Si l’on veut laisser tout ou partie de son patrimoine après son décès à une organisation caritative, comme le CICR, quelles sont les meilleures solutions? Réponses de Me Françoise Demierre Morand, notaire à Genève

Pour transmettre ses biens après son décès à une organisation humanitaire, on évoque souvent le legs ou l’institution d’héritier. Quelle est la différence?

Le legs constitue une créance vis-à-vis de la succession, sous forme d’un objet ou d’une somme fixe à recevoir, sans autre contrainte. En revanche, si l’on est institué héritier, on bénéficie de tous les droits, mais aussi des devoirs, qui sont associés à ce statut, et en particulier de l’obligation d’assumer les dettes de la succession si on l’accepte. Ce qui comporte un risque en cas de surendettement de la succession, qu’on qualifie alors de passive.

On entend parfois que les organisations de bienfaisance préfèrent les legs pour s’éviter des problèmes administratifs et le risque de succession passive. Est-ce la réalité?

Pas vraiment. Cela dépend notamment de l’importance des montants en jeu et du nombre d’héritiers. Pour des successions relativement modestes, le legs s’avère en principe plus approprié. Il évite à l’organisation humanitaire de devoir assumer les dettes de la succession. Lorsque les héritiers de la succession sont des proches, tels le conjoint, le partenaire et les enfants, et que le testateur souhaite laisser un montant fixe à une organisation de bienfaisance, le legs est également conseillé. Cela permet aux héritiers proches de prendre toutes les décisions concernant la succession, sans avoir à demander à l’organisation caritative d’y participer. Il faut rappeler ici que les décisions des héritiers nécessitent l’accord de tous, c’est-à-dire qu’elles doivent être prises à l’unanimité. Pour ces raisons, il est très rare que des personnes ayant une famille proche instituent héritière une organisation humanitaire. Ce choix peut être mal accepté par les autres héritiers, contrairement à un legs.

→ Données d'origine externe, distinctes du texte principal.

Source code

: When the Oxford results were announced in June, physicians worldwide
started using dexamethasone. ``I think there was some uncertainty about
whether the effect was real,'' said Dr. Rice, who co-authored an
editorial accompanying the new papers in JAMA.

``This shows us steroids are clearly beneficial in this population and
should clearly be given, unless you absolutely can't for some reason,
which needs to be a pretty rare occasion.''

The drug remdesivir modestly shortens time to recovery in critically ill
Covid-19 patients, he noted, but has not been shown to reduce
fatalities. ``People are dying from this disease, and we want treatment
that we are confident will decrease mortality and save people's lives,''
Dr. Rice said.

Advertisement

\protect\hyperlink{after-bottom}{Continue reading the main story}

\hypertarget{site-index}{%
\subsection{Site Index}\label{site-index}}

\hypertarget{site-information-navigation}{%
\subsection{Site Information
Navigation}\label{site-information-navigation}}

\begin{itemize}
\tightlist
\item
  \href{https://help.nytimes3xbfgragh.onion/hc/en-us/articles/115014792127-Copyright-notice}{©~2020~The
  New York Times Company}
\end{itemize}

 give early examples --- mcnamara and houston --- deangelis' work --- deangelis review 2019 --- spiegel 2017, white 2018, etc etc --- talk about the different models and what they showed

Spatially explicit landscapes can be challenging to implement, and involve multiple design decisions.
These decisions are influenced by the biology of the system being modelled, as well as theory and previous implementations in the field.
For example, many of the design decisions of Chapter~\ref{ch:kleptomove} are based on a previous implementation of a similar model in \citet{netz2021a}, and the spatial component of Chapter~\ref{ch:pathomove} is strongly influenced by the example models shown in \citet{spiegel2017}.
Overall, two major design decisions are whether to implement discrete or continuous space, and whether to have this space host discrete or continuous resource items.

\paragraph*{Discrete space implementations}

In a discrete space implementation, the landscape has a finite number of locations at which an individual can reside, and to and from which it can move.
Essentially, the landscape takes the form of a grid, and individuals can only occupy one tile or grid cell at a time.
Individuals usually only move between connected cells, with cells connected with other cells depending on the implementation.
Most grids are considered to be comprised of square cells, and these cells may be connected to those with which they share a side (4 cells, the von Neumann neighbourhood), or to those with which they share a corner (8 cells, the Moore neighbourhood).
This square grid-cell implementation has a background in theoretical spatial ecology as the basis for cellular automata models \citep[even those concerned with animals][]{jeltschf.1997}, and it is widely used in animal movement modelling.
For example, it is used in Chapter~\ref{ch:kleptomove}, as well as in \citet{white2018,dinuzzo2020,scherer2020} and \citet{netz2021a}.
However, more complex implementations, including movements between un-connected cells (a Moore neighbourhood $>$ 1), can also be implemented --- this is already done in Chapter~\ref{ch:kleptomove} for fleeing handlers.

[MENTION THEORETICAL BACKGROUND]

Mais le legs n’est pas toujours possible, car il faut au moins un héritier pour le délivrer au légataire. Prenons l’exemple d’une personne sans famille proche qui fait un legs en faveur du CICR portant sur l’ensemble de son patrimoine. A l’ouverture de la succession, si le testament ne prévoit pas d’héritier institué, il faudra lancer une recherche pour savoir qui sont les héritiers légaux. S’il s’agit d’héritiers éloignés et que la totalité des avoirs sont légués à l’organisation caritative, ces derniers n’auront aucun avantage à accepter la succession puisqu’ils ne sont pas héritiers réservataires et ne toucheront ainsi rien au bout du compte. Ils répudieront donc la succession. Dans ce cas, la succession sera liquidée par l’Office des faillites. En tant que légataire, le CICR devra alors se prévaloir de cette qualité et se porter créancier de la succession en faillite. S’il ne le faisait pas, il perdrait son legs. Ce n’est vraiment pas le système que l’on souhaite!

Pour des successions avec des avoirs plus importants, par exemple avec un bien immobilier, et en l’absence d’héritiers réservataires, le testateur devrait donc plutôt instituer héritières les œuvres caritatives à qui il veut transmettre ses biens après son décès. Pour ses bénéficiaires, cette qualité d’héritier présente l’avantage de conférer un pouvoir de décision dans la succession. C’est par exemple particulièrement utile quand il faut gérer la vente de biens immobiliers pour en tirer le meilleur parti.

Si elles sont instituées héritières, comment ces organisations peuvent-elles se protéger contre le risque de succession passive?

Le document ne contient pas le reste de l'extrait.